───── Exercise input
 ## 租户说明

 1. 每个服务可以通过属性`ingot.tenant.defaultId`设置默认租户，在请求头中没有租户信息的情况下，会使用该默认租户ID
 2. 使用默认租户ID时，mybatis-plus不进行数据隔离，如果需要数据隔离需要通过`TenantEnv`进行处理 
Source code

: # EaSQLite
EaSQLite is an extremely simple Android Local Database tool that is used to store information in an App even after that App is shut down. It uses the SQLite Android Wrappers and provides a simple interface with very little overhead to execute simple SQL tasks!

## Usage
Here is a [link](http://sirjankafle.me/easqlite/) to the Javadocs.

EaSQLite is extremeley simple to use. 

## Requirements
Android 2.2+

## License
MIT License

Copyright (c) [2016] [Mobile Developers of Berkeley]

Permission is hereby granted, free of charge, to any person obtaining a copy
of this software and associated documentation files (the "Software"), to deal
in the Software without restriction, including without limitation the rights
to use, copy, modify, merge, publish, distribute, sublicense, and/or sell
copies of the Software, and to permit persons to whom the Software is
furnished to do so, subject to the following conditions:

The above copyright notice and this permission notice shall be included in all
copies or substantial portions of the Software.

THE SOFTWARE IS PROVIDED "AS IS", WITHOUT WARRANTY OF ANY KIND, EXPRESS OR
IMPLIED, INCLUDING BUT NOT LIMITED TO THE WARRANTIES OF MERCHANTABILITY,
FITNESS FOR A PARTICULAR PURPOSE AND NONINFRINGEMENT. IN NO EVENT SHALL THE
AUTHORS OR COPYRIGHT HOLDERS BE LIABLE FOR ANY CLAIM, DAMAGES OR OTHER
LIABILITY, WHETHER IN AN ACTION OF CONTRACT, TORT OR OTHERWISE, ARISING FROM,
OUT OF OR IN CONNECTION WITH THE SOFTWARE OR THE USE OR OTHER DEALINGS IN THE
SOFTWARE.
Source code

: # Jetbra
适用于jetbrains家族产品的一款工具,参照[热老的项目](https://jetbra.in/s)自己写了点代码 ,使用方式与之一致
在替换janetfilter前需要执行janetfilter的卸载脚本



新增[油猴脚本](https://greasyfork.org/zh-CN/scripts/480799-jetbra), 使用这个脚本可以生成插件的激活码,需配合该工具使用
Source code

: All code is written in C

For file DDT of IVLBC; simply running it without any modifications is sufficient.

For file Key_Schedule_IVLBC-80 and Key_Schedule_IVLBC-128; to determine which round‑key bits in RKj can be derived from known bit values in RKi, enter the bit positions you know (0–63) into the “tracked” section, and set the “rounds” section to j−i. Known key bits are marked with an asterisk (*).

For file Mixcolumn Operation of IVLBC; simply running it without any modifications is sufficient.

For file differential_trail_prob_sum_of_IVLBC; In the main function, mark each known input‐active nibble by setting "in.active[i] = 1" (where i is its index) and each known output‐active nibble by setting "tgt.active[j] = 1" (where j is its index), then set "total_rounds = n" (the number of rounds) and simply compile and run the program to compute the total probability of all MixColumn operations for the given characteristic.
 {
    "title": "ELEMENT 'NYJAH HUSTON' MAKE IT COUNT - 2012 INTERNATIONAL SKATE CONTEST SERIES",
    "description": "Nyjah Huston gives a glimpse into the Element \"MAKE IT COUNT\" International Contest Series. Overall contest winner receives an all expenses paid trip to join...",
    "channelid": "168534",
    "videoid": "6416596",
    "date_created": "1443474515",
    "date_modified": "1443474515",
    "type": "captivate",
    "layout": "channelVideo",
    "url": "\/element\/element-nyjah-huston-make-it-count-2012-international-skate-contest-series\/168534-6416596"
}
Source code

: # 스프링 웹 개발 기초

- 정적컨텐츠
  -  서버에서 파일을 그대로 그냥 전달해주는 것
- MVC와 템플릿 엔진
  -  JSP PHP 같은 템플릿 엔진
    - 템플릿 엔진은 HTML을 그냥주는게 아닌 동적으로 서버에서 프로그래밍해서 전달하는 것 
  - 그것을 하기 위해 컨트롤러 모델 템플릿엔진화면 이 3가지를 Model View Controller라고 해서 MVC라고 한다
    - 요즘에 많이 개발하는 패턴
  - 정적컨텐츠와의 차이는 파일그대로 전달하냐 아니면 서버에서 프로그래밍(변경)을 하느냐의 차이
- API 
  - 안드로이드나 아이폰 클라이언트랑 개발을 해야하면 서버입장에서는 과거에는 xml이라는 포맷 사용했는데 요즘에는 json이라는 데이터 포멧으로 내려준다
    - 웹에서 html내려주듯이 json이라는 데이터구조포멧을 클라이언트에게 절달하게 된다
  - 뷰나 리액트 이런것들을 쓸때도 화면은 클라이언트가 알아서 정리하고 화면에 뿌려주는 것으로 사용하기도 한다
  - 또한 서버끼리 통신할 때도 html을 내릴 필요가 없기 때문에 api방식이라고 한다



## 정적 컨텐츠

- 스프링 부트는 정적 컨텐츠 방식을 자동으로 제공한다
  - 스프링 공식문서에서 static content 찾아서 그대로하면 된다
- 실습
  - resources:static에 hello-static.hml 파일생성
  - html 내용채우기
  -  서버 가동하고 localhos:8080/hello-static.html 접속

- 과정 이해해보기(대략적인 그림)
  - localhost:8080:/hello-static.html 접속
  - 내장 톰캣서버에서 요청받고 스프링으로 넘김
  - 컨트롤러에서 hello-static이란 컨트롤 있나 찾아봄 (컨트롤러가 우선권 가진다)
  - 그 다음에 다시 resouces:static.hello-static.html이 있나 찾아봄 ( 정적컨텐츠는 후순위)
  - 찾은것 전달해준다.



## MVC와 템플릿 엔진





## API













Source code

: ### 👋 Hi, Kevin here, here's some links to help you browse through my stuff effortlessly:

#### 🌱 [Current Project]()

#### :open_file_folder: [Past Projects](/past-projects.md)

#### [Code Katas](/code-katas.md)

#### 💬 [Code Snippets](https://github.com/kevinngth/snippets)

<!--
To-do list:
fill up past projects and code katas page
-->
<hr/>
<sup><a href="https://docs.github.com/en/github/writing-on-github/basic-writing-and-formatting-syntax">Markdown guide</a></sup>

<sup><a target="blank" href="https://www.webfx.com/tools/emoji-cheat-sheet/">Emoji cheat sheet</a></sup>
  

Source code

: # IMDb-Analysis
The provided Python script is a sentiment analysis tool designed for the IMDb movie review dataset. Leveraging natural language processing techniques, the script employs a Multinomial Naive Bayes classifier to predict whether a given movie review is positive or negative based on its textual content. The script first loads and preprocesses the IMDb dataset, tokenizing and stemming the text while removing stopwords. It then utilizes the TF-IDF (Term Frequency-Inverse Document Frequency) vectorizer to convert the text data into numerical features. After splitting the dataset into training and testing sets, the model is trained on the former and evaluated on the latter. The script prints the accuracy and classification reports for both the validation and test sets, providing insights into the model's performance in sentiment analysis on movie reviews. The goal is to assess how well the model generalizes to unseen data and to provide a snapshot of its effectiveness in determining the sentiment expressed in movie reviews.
──────────
## Try it
The records must each be output verbatim, with nothing left out.

## Exercise answer
 ## 租户说明

 1. 每个服务可以通过属性`ingot.tenant.defaultId`设置默认租户，在请求头中没有租户信息的情况下，会使用该默认租户ID
 2. 使用默认租户ID时，mybatis-plus不进行数据隔离，如果需要数据隔离需要通过`TenantEnv`进行处理 
Source code

: # EaSQLite
EaSQLite is an extremely simple Android Local Database tool that is used to store information in an App even after that App is shut down. It uses the SQLite Android Wrappers and provides a simple interface with very little overhead to execute simple SQL tasks!

## Usage
Here is a [link](http://sirjankafle.me/easqlite/) to the Javadocs.

EaSQLite is extremeley simple to use. 

## Requirements
Android 2.2+

## License
MIT License

Copyright (c) [2016] [Mobile Developers of Berkeley]

Permission is hereby granted, free of charge, to any person obtaining a copy
of this software and associated documentation files (the "Software"), to deal
in the Software without restriction, including without limitation the rights
to use, copy, modify, merge, publish, distribute, sublicense, and/or sell
copies of the Software, and to permit persons to whom the Software is
furnished to do so, subject to the following conditions:

The above copyright notice and this permission notice shall be included in all
copies or substantial portions of the Software.

THE SOFTWARE IS PROVIDED "AS IS", WITHOUT WARRANTY OF ANY KIND, EXPRESS OR
IMPLIED, INCLUDING BUT NOT LIMITED TO THE WARRANTIES OF MERCHANTABILITY,
FITNESS FOR A PARTICULAR PURPOSE AND NONINFRINGEMENT. IN NO EVENT SHALL THE
AUTHORS OR COPYRIGHT HOLDERS BE LIABLE FOR ANY CLAIM, DAMAGES OR OTHER
LIABILITY, WHETHER IN AN ACTION OF CONTRACT, TORT OR OTHERWISE, ARISING FROM,
OUT OF OR IN CONNECTION WITH THE SOFTWARE OR THE USE OR OTHER DEALINGS IN THE
SOFTWARE.
Source code

: # Jetbra
适用于jetbrains家族产品的一款工具,参照[热老的项目](https://jetbra.in/s)自己写了点代码 ,使用方式与之一致
在替换janetfilter前需要执行janetfilter的卸载脚本



新增[油猴脚本](https://greasyfork.org/zh-CN/scripts/480799-jetbra), 使用这个脚本可以生成插件的激活码,需配合该工具使用
Source code

: All code is written in C

For file DDT of IVLBC; simply running it without any modifications is sufficient.

For file Key_Schedule_IVLBC-80 and Key_Schedule_IVLBC-128; to determine which round‑key bits in RKj can be derived from known bit values in RKi, enter the bit positions you know (0–63) into the “tracked” section, and set the “rounds” section to j−i. Known key bits are marked with an asterisk (*).

For file Mixcolumn Operation of IVLBC; simply running it without any modifications is sufficient.

For file differential_trail_prob_sum_of_IVLBC; In the main function, mark each known input‐active nibble by setting "in.active[i] = 1" (where i is its index) and each known output‐active nibble by setting "tgt.active[j] = 1" (where j is its index), then set "total_rounds = n" (the number of rounds) and simply compile and run the program to compute the total probability of all MixColumn operations for the given characteristic.
 {
    "title": "ELEMENT 'NYJAH HUSTON' MAKE IT COUNT - 2012 INTERNATIONAL SKATE CONTEST SERIES",
    "description": "Nyjah Huston gives a glimpse into the Element \"MAKE IT COUNT\" International Contest Series. Overall contest winner receives an all expenses paid trip to join...",
    "channelid": "168534",
    "videoid": "6416596",
    "date_created": "1443474515",
    "date_modified": "1443474515",
    "type": "captivate",
    "layout": "channelVideo",
    "url": "\/element\/element-nyjah-huston-make-it-count-2012-international-skate-contest-series\/168534-6416596"
}
Source code

: # 스프링 웹 개발 기초

- 정적컨텐츠
  -  서버에서 파일을 그대로 그냥 전달해주는 것
- MVC와 템플릿 엔진
  -  JSP PHP 같은 템플릿 엔진
    - 템플릿 엔진은 HTML을 그냥주는게 아닌 동적으로 서버에서 프로그래밍해서 전달하는 것 
  - 그것을 하기 위해 컨트롤러 모델 템플릿엔진화면 이 3가지를 Model View Controller라고 해서 MVC라고 한다
    - 요즘에 많이 개발하는 패턴
  - 정적컨텐츠와의 차이는 파일그대로 전달하냐 아니면 서버에서 프로그래밍(변경)을 하느냐의 차이
- API 
  - 안드로이드나 아이폰 클라이언트랑 개발을 해야하면 서버입장에서는 과거에는 xml이라는 포맷 사용했는데 요즘에는 json이라는 데이터 포멧으로 내려준다
    - 웹에서 html내려주듯이 json이라는 데이터구조포멧을 클라이언트에게 절달하게 된다
  - 뷰나 리액트 이런것들을 쓸때도 화면은 클라이언트가 알아서 정리하고 화면에 뿌려주는 것으로 사용하기도 한다
  - 또한 서버끼리 통신할 때도 html을 내릴 필요가 없기 때문에 api방식이라고 한다



## 정적 컨텐츠

- 스프링 부트는 정적 컨텐츠 방식을 자동으로 제공한다
  - 스프링 공식문서에서 static content 찾아서 그대로하면 된다
- 실습
  - resources:static에 hello-static.hml 파일생성
  - html 내용채우기
  -  서버 가동하고 localhos:8080/hello-static.html 접속

- 과정 이해해보기(대략적인 그림)
  - localhost:8080:/hello-static.html 접속
  - 내장 톰캣서버에서 요청받고 스프링으로 넘김
  - 컨트롤러에서 hello-static이란 컨트롤 있나 찾아봄 (컨트롤러가 우선권 가진다)
  - 그 다음에 다시 resouces:static.hello-static.html이 있나 찾아봄 ( 정적컨텐츠는 후순위)
  - 찾은것 전달해준다.



## MVC와 템플릿 엔진





## API













Source code

: ### 👋 Hi, Kevin here, here's some links to help you browse through my stuff effortlessly:

#### 🌱 [Current Project]()

#### :open_file_folder: [Past Projects](/past-projects.md)

#### [Code Katas](/code-katas.md)

#### 💬 [Code Snippets](https://github.com/kevinngth/snippets)

<!--
To-do list:
fill up past projects and code katas page
-->
<hr/>
<sup><a href="https://docs.github.com/en/github/writing-on-github/basic-writing-and-formatting-syntax">Markdown guide</a></sup>

<sup><a target="blank" href="https://www.webfx.com/tools/emoji-cheat-sheet/">Emoji cheat sheet</a></sup>
  

Source code

: # IMDb-Analysis
The provided Python script is a sentiment analysis tool designed for the IMDb movie review dataset. Leveraging natural language processing techniques, the script employs a Multinomial Naive Bayes classifier to predict whether a given movie review is positive or negative based on its textual content. The script first loads and preprocesses the IMDb dataset, tokenizing and stemming the text while removing stopwords. It then utilizes the TF-IDF (Term Frequency-Inverse Document Frequency) vectorizer to convert the text data into numerical features. After splitting the dataset into training and testing sets, the model is trained on the former and evaluated on the latter. The script prints the accuracy and classification reports for both the validation and test sets, providing insights into the model's performance in sentiment analysis on movie reviews. The goal is to assess how well the model generalizes to unseen data and to provide a snapshot of its effectiveness in determining the sentiment expressed in movie reviews.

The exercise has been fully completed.